President Obama frequently cites the “twenty-four hour news cycle” which pounces on everything and often becomes a source of misinformation, rumors and distortions rather than news. This has become such a regular part of his speeches that the pundits are now commenting on his commentary on the news cycle.

Those claiming that the SEC is following the lead of the administration – such as some of the critics of the Goldman enforcement action – should review SEC Chairman Mary Schapiro’s latest speech. In her Remarks at CFA Institute 2010 Annual Conference delivered on May 18, 2010, the Chairman states that a number of myths have evolved regarding the SEC’s commitment to international accounting standards. These come not from the twenty-four hour news cycle of Mr. Obama’s speeches but the lack of news coverage Ms. Schapiro referred to as a “news void . . .”

The Chairman began her remarks by reviewing a number of recent Commission initiatives. Once is the “Dear CFO letters.” The first of what is going to become a periodically used tool of Corporation Finance was sent out in March 2010 to large financial institutions. The letter requested information about repurchase agreements, securities lending transactions and other arrangements involving the transfer of financial assets. The purpose is to gather information to assess the need for accounting and disclosure changes.

To fill the news void about the SEC’s commitment to the adoption of global accounting standards, Ms. Schapiro then addressed four myths which have evolved:

Myth 1: The SEC’s does not have a strong commitment to the project. Citing comments from the Commission’s Statement in Support of Convergence and Global Accounting Standards from February, the Chairman noted that this myth is simply wrong.

Myth 2: The U.S. is dragging its feet on the project. Wrong again says the Chairman.

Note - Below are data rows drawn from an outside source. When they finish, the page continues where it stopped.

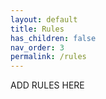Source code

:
 ```yaml
---
layout: default
title: Rules
has_children: false
nav_order: 3
permalink: /rules
---
```


ADD RULES HERE
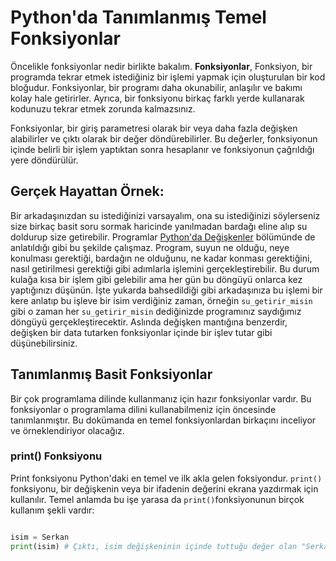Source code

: # Python'da Tanımlanmış Temel Fonksiyonlar 

Öncelikle fonksiyonlar nedir birlikte bakalım. **Fonksiyonlar**, Fonksiyon, bir programda tekrar etmek istediğiniz bir işlemi yapmak için oluşturulan bir kod bloğudur. Fonksiyonlar, bir programı daha okunabilir, anlaşılır ve bakımı kolay hale getirirler. Ayrıca, bir fonksiyonu birkaç farklı yerde kullanarak kodunuzu tekrar etmek zorunda kalmazsınız.

Fonksiyonlar, bir giriş parametresi olarak bir veya daha fazla değişken alabilirler ve çıktı olarak bir değer döndürebilirler. Bu değerler, fonksiyonun içinde belirli bir işlem yaptıktan sonra hesaplanır ve fonksiyonun çağrıldığı yere döndürülür.


## Gerçek Hayattan Örnek:

Bir arkadaşınızdan su istediğinizi varsayalım, ona su istediğinizi söylerseniz size birkaç basit soru sormak haricinde yanılmadan bardağı eline alıp su doldurup size getirebilir. Programlar [Python'da Değişkenler](https://github.com/serkanalc/PythonFundamentals/blob/main/Mod%C3%BCl%202:%20Temel%20Python%20Objeleri/Part%201.0:%20Python'da%20De%C4%9Fi%C5%9Fken%20Yap%C4%B1s%C4%B1.md) bölümünde de anlatıldığı gibi bu şekilde çalışmaz. Program, suyun ne olduğu, neye konulması gerektiği, bardağın ne olduğunu, ne kadar konması gerektiğini, nasıl getirilmesi gerektiği gibi adımlarla işlemini gerçekleştirebilir. Bu durum kulağa kısa bir işlem gibi gelebilir ama her gün bu döngüyü onlarca kez yaptığınızı düşünün. İşte yukarda bahsedildiği gibi arkadaşınıza bu işlemi bir kere anlatıp bu işleve bir isim verdiğiniz zaman, örneğin `su_getirir_misin` gibi o zaman her `su_getirir_misin` dediğinizde programınız saydığımız döngüyü gerçekleştirecektir. Aslında değişken mantığına benzerdir, değişken bir data tutarken fonksiyonlar içinde bir işlev tutar gibi düşünebilirsiniz. 

## Tanımlanmış Basit Fonksiyonlar

Bir çok programlama dilinde kullanmanız için hazır fonksiyonlar vardır. Bu fonksiyonlar o programlama dilini kullanabilmeniz için öncesinde tanımlanmıştır. Bu dokümanda en temel fonksiyonlardan birkaçını inceliyor ve örneklendiriyor olacağız.

### print() Fonksiyonu

Print fonksiyonu Python'daki en temel ve ilk akla gelen foksiyondur. `print()` fonksiyonu, bir değişkenin veya bir ifadenin değerini ekrana yazdırmak için kullanılır. Temel anlamda bu işe yarasa da `print()`fonksiyonunun birçok kullanım şekli vardır:

```python

isim = Serkan
print(isim) # Çıktı, isim değişkeninin içinde tuttuğu değer olan "Serkan" olacaktır 

```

While the FASB and the IASB have worked diligently, key issues remain. These include accounting for financial assets – the type which were at the center of the financial crisis – as well as principles involving revenue recognition, consolidation and leases. In this regard, the Chairman stressed the importance of the process established by the FASB and IASB which is designed to ensure high-quality improvements to accounting standards.

Myth 3: The U.S. is fixated on process. This myth is also inaccurate. The Commission will not, however, accept shortcuts that could undermine the larger goals of ensuring high quality global standards. It is critical during this process that the IASB and the FASB be shielded from undue political or commercial pressures. While the IASB process of using a Monitoring Board to safeguard against outside pressures slows the process, it helps ensure that the standards are high quality.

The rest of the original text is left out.